*** Begin section ***
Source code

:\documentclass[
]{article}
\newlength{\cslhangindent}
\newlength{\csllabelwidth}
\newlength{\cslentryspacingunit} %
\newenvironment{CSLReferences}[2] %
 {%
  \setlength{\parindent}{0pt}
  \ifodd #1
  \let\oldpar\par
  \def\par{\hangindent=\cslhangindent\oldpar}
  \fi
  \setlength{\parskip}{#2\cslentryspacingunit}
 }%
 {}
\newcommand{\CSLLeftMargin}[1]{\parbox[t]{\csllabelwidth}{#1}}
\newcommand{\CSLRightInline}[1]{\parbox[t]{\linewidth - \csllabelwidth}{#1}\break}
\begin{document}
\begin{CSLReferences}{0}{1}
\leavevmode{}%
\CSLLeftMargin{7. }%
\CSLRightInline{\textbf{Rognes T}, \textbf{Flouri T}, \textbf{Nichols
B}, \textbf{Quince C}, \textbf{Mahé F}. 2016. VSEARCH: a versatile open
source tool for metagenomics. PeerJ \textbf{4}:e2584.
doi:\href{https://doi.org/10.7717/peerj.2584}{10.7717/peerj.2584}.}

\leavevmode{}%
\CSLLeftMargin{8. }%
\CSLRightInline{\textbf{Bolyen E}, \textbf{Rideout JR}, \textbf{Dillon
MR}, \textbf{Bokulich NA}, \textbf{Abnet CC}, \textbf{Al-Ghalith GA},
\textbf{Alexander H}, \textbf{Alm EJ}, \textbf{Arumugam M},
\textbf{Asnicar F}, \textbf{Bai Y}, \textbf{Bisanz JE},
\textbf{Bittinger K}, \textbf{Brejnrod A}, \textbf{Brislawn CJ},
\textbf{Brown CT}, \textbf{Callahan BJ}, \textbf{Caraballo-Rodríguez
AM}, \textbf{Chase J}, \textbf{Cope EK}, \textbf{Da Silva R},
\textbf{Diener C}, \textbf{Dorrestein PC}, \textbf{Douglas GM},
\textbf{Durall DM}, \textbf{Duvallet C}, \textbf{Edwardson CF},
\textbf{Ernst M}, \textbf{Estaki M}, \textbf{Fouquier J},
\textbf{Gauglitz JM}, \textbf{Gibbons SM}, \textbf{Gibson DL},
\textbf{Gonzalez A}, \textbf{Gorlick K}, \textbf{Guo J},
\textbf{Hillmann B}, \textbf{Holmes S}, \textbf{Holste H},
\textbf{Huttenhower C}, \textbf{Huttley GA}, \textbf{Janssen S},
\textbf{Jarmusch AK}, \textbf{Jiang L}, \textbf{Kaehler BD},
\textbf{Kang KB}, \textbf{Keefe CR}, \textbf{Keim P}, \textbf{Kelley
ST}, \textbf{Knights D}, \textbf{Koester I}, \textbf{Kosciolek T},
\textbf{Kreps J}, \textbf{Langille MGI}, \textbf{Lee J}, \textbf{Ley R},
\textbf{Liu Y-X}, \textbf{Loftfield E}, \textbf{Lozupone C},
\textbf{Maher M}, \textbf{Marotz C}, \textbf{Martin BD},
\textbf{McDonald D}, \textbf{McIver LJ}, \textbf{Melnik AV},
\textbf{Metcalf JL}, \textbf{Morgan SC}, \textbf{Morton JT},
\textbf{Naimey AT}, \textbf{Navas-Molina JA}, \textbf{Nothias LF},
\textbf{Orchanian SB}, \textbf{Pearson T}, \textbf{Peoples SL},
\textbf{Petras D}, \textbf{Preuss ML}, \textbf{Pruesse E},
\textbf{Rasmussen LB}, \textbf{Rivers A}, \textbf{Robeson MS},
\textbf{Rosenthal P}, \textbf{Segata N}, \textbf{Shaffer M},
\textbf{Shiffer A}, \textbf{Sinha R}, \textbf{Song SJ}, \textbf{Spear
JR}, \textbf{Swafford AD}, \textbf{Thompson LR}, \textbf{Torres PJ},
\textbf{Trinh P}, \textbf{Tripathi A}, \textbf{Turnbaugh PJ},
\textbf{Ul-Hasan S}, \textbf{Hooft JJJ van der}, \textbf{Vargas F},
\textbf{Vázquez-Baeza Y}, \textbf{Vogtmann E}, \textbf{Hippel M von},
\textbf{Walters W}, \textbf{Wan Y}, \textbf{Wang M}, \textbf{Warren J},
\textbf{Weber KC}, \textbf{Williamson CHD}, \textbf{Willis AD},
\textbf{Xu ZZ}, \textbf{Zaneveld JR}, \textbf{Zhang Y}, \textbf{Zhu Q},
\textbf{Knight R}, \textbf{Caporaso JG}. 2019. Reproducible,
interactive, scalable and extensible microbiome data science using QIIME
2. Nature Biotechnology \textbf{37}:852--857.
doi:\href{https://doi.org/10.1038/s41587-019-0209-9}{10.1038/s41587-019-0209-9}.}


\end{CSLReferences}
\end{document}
*** End section ***
TASK DESCRIPTION: Lines with "cslhangindent" in the records above: copy every one of them.

YOUR SOLUTION:
\newlength{\cslhangindent}
  \def\par{\hangindent=\cslhangindent\oldpar}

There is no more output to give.